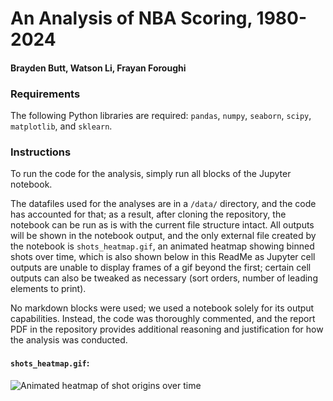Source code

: # An Analysis of NBA Scoring, 1980-2024

#### Brayden Butt, Watson Li, Frayan Foroughi

### Requirements

The following Python libraries are required: `pandas`, `numpy`, `seaborn`, `scipy`, `matplotlib`, and `sklearn`. 

### Instructions

To run the code for the analysis, simply run all blocks of the Jupyter notebook. 

The datafiles used for the analyses are in a `/data/` directory, and the code has accounted for that; as a result, after cloning the repository, the notebook can be run as is with the current file structure intact. All outputs will be shown in the notebook output, and the only external file created by the notebook is `shots_heatmap.gif`, an animated heatmap showing binned shots over time, which is also shown below in this ReadMe as Jupyter cell outputs are unable to display frames of a gif beyond the first; certain cell outputs can also be tweaked as necessary (sort orders, number of leading elements to print).

No markdown blocks were used; we used a notebook solely for its output capabilities. Instead, the code was thoroughly commented, and the report PDF in the repository provides additional reasoning and justification for how the analysis was conducted.

#### `shots_heatmap.gif`:
<img src="https://github.sfu.ca/blb8/CMPT-353-Project/blob/main/shots_heatmap.gif" alt="Animated heatmap of shot origins over time">
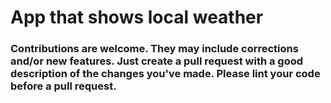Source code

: # App that shows local weather
### Contributions are welcome. They may include corrections and/or new features. Just create a pull request with a good description of the changes you've made. Please lint your code before a pull request.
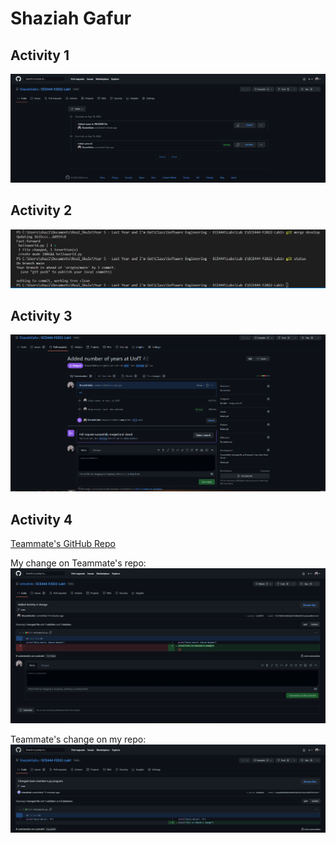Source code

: # Shaziah Gafur

## Activity 1
![Screenshot](screenshot.png)

## Activity 2
![Screenshot](screenshot_of_merge.png)

## Activity 3
![Successful Merge](screenshot_merge_success.png)

## Activity 4
[Teammate's GitHub Repo](https://github.com/simrahnb/ECE444-F2022-Lab1)

My change on Teammate's repo:
![Activity 4: My change on Teammate's Repo](Activity4-1.png)

Teammate's change on my repo:
![Activity 4: Teammate's change](Activity4-2.png)

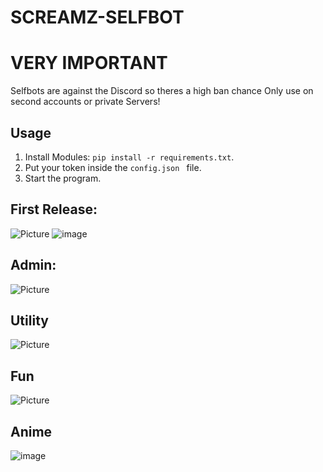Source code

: # SCREAMZ-SELFBOT
# VERY IMPORTANT
Selfbots are against the Discord so theres a high ban chance
Only use on second accounts or private Servers!
## Usage
1. Install Modules: ``pip install -r requirements.txt``.
2. Put your token inside the ``config.json `` file.
3. Start the program.
## First Release:
![Picture](https://cdn.discordapp.com/attachments/816951499544068116/877092553411923988/unknown.png)
![image](https://user-images.githubusercontent.com/78593516/130056792-e94fc907-5748-43ee-827a-504a6144f144.png)
## Admin:
![Picture](https://cdn.discordapp.com/attachments/877254501663408149/877261895369900102/unknown.png)
## Utility
![Picture](https://cdn.discordapp.com/attachments/816951499544068116/877259335699431494/unknown.png)
## Fun 
![Picture](https://cdn.discordapp.com/attachments/816951499544068116/877259426187325460/unknown.png)
## Anime
![image](https://user-images.githubusercontent.com/78593516/130056505-3cf86425-bbcf-4ab0-9819-97c80a4d29d7.png)


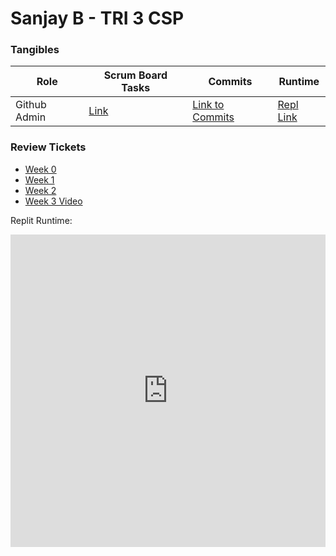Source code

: # Sanjay B - TRI 3 CSP 


### Tangibles

| Role  | Scrum Board Tasks  | Commits  |  Runtime |
|---|---|---|---|
| Github Admin  | [Link](https://github.com/Reem57/n224-too/projects/1?card_filter_query=assignee%3Asanjayb06)  | [Link to Commits](https://github.com/Reem57/n224-too/commits?author=SanjayB06)  |  [Repl Link](https://replit.com/@SanjayBharadwa3/csptri3) |

### Review Tickets
- [Week 0](https://github.com/SanjayB06/csptri3/issues/1)
- [Week 1](https://github.com/SanjayB06/csptri3/issues/2)
- [Week 2](https://github.com/SanjayB06/csptri3/issues/3)
- [Week 3 Video](https://drive.google.com/file/d/1KDcqGy7bUse75QYojySpOwdMTRTnfxVb/view?usp=sharing) 


Replit Runtime:


<iframe frameborder="0" width="100%" height="500px" src="https://replit.com/@SanjayBharadwa3/csptri3?embed=true"></iframe>
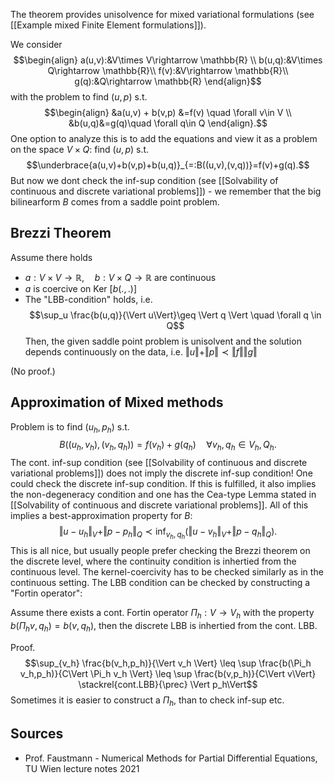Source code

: The theorem provides unisolvence for mixed variational formulations (see [[Example mixed Finite Element formulations]]).

We consider $$\begin{align}
a(u,v):&V\times V\rightarrow \mathbb{R}  \\
b(u,q):&V\times Q\rightarrow \mathbb{R}\\
f(v):&V\rightarrow \mathbb{R}\\
g(q):&Q\rightarrow \mathbb{R}
\end{align}$$ with the problem to find $(u,p)$ s.t. $$\begin{align}
&a(u,v) + b(v,p) &=f(v) \quad \forall v\in V \\
&b(u,q)&=g(q)\quad \forall q\in Q
\end{align}.$$ One option to analyze this is to add the equations and view it as a problem on the space $V\times Q$: find $(u,p)$ s.t. $$\underbrace{a(u,v)+b(v,p)+b(u,q)}_{=:B((u,v),(v,q))}=f(v)+g(q).$$ But now we dont check the inf-sup condition (see [[Solvability of continuous and discrete variational problems]]) - we remember that the big bilinearform $B$ comes from a saddle point problem.


## Brezzi Theorem
Assume there holds
- $a:V\times V\rightarrow \mathbb{R}, \quad b:V\times Q\rightarrow \mathbb{R}$ are continuous
- $a$ is coercive on Ker $[b(.,.)]$
- The "LBB-condition" holds, i.e. $$\sup_u \frac{b(u,q)}{\Vert u\Vert}\geq \Vert q \Vert \quad \forall q \in Q$$
Then, the given saddle point problem is unisolvent and the solution depends continuously on the data, i.e. $\Vert u\Vert+\Vert p\Vert \prec \Vert f\Vert\Vert g\Vert$ 

(No proof.)


## Approximation of Mixed methods
Problem is to find $(u_h,p_h)$ s.t. $$B((u_h,v_h),(v_h,q_h))=f(v_h)+g(q_h)\quad \forall v_h,q_h \in V_h,Q_h.$$
The cont. inf-sup condition (see [[Solvability of continuous and discrete variational problems]]) does not imply the discrete inf-sup condition! One could check the discrete inf-sup condition. If this is fulfilled, it also implies the non-degeneracy condition and one has the Cea-type Lemma stated in [[Solvability of continuous and discrete variational problems]]. All of this implies a best-approximation property for $B$: $$\Vert u-u_h\Vert_V + \Vert p-p_h\Vert_Q  \prec \inf_{v_h,q_h} \left(\Vert u-v_h\Vert_V +\Vert p-q_h\Vert_Q \right).$$
This is all nice, but usually people prefer checking the Brezzi theorem on the discrete level, where the continuity condition is inhertied from the continuous level.
The kernel-coercivity has to be checked similarly as in the continuous setting.
The LBB condition can be checked by constructing a "Fortin operator":

Assume there exists a cont. Fortin operator $\Pi_h:V\rightarrow V_h$ with the property $b(\Pi_h v,q_h)=b(v,q_h)$, then the discrete LBB is inhertied from the cont. LBB.

Proof.$$\sup_{v_h} \frac{b(v_h,p_h)}{\Vert v_h \Vert} \leq \sup \frac{b(\Pi_h v_h,p_h)}{C\Vert \Pi_h v_h \Vert} \leq \sup \frac{b(v,p_h)}{C\Vert v\Vert} \stackrel{cont.LBB}{\prec} \Vert p_h\Vert$$
Sometimes it is easier to construct a $\Pi_h$, than to check inf-sup etc.


## Sources
- Prof. Faustmann - Numerical Methods for Partial Differential Equations, TU Wien lecture notes 2021
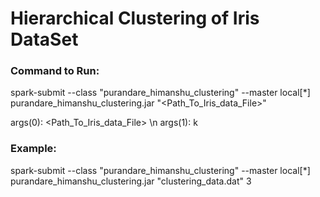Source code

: # Hierarchical Clustering of Iris DataSet

### Command to Run:
spark-submit --class "purandare_himanshu_clustering" --master local[*] purandare_himanshu_clustering.jar "<Path_To_Iris_data_File>" <k>

args(0): <Path_To_Iris_data_File> \n
args(1): k

### Example:
spark-submit --class "purandare_himanshu_clustering" --master local[*] purandare_himanshu_clustering.jar "clustering_data.dat" 3
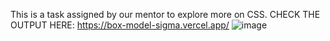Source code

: This is a task assigned by our mentor to explore more on CSS.
CHECK THE OUTPUT HERE:
https://box-model-sigma.vercel.app/
![image](https://user-images.githubusercontent.com/112110461/195507109-316692c7-178c-4d7a-ad15-56b96486d917.png)

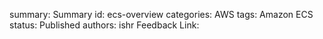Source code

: summary: Summary
id: ecs-overview
categories: AWS
tags: Amazon ECS
status: Published
authors: ishr
Feedback Link: 

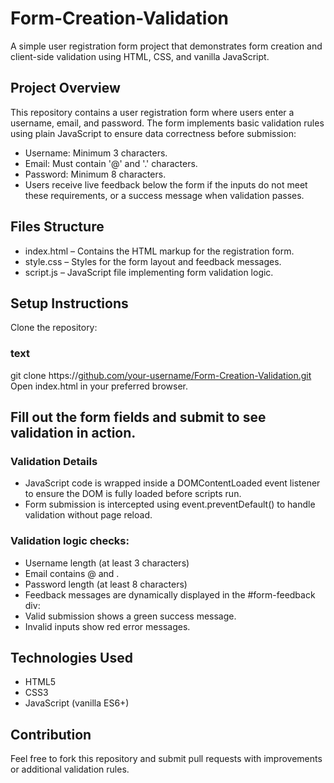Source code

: # Form-Creation-Validation
A simple user registration form project that demonstrates form creation and client-side validation using HTML, CSS, and vanilla JavaScript.

## Project Overview
This repository contains a user registration form where users enter a username, email, and password. The form implements basic validation rules using plain JavaScript to ensure data correctness before submission:

* Username: Minimum 3 characters.
* Email: Must contain '@' and '.' characters.
* Password: Minimum 8 characters.
* Users receive live feedback below the form if the inputs do not meet these requirements, or a success message when validation passes.

## Files Structure
* index.html – Contains the HTML markup for the registration form.
* style.css – Styles for the form layout and feedback messages.
* script.js – JavaScript file implementing form validation logic.

## Setup Instructions
Clone the repository:

### text
git clone https://[github.com/your-username/Form-Creation-Validation.git](https://github.com/Robson-Ali/Form-Creation-Validation)
Open index.html in your preferred browser.

## Fill out the form fields and submit to see validation in action.

### Validation Details
* JavaScript code is wrapped inside a DOMContentLoaded event listener to ensure the DOM is fully loaded before scripts run.
* Form submission is intercepted using event.preventDefault() to handle validation without page reload.

### Validation logic checks:
* Username length (at least 3 characters)
* Email contains @ and .
* Password length (at least 8 characters)
* Feedback messages are dynamically displayed in the #form-feedback div:
* Valid submission shows a green success message.
* Invalid inputs show red error messages.

## Technologies Used
* HTML5
* CSS3
* JavaScript (vanilla ES6+)

## Contribution
Feel free to fork this repository and submit pull requests with improvements or additional validation rules.
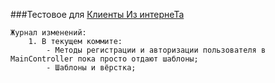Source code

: ###Тестовое для [Клиенты Из интернеТа](https://ulyanovsk.hh.ru/employer/996841)

    Журнал изменений:
        1. В текущем коммите:
            - Методы регистрации и авторизации пользователя в MainController пока просто отдают шаблоны;
            - Шаблоны и вёрстка;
☆ ☆ ☆
Within the records, tally every line that contains the word "Jupyter". Only the resulting number should be given.

2